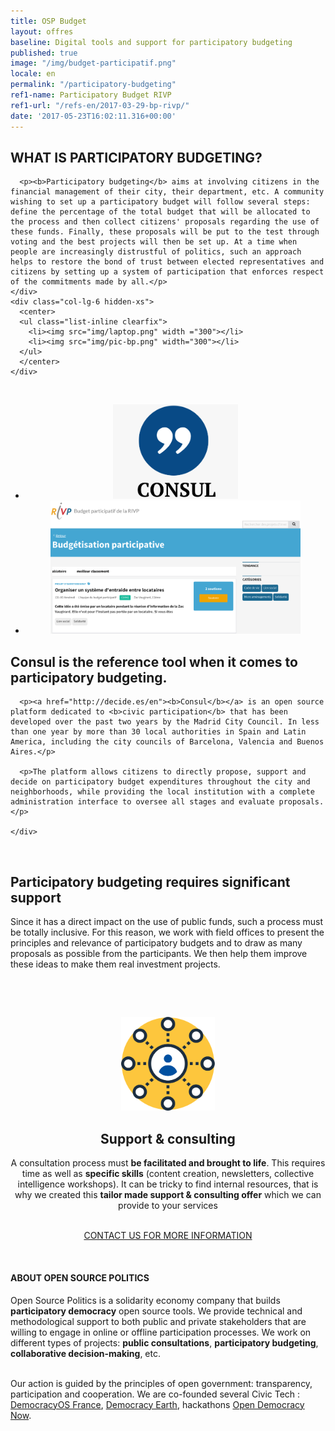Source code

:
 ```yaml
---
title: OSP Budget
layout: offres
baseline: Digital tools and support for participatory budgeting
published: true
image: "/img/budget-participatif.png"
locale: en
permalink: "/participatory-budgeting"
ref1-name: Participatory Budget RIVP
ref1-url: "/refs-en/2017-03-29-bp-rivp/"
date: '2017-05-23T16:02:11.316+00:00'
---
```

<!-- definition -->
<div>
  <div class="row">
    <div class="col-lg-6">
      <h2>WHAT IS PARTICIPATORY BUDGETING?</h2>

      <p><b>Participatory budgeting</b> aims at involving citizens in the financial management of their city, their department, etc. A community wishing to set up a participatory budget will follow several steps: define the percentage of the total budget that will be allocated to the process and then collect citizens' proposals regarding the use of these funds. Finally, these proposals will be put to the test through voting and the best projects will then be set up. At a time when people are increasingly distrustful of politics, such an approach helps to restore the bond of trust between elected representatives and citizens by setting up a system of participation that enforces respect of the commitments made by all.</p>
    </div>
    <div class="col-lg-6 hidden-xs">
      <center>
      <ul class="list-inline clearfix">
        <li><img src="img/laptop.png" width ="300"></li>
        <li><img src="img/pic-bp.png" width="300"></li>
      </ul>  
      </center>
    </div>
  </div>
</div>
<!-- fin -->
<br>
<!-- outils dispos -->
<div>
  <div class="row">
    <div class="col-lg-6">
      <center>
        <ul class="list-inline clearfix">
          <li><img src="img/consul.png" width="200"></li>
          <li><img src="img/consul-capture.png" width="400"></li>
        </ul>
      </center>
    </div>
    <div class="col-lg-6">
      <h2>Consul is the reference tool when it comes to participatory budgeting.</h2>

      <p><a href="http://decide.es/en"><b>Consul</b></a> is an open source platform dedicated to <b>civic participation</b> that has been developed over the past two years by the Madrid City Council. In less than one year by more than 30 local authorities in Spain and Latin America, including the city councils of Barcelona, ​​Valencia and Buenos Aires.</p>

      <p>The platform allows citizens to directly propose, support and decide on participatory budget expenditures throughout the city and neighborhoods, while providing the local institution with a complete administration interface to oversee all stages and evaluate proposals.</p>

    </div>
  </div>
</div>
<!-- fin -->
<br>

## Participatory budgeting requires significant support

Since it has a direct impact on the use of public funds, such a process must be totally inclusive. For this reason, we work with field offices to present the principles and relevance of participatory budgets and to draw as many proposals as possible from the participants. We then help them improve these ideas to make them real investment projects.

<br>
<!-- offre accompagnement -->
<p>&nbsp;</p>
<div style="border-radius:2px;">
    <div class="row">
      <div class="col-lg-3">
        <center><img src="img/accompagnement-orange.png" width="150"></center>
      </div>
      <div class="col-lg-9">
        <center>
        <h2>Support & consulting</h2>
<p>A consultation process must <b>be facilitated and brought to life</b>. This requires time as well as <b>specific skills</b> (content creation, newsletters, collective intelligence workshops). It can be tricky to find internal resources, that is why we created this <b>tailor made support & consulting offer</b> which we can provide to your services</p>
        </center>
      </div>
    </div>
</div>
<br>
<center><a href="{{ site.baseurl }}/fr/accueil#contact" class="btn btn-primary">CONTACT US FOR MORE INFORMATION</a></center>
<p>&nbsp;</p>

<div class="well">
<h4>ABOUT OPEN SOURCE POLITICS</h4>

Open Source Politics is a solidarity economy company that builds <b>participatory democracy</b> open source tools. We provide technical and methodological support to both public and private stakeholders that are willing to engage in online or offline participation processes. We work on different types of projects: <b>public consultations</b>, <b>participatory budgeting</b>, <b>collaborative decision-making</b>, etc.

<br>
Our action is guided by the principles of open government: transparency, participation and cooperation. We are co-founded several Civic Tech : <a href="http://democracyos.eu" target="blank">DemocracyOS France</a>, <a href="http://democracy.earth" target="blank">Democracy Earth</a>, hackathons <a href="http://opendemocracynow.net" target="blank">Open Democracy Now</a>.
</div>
━━━
◆ Exercise description ◆
Write out every line from the entries where "requires" appears.

◆ Answer to the problem ◆
## Participatory budgeting requires significant support
<p>A consultation process must <b>be facilitated and brought to life</b>. This requires time as well as <b>specific skills</b> (content creation, newsletters, collective intelligence workshops). It can be tricky to find internal resources, that is why we created this <b>tailor made support & consulting offer</b> which we can provide to your services</p>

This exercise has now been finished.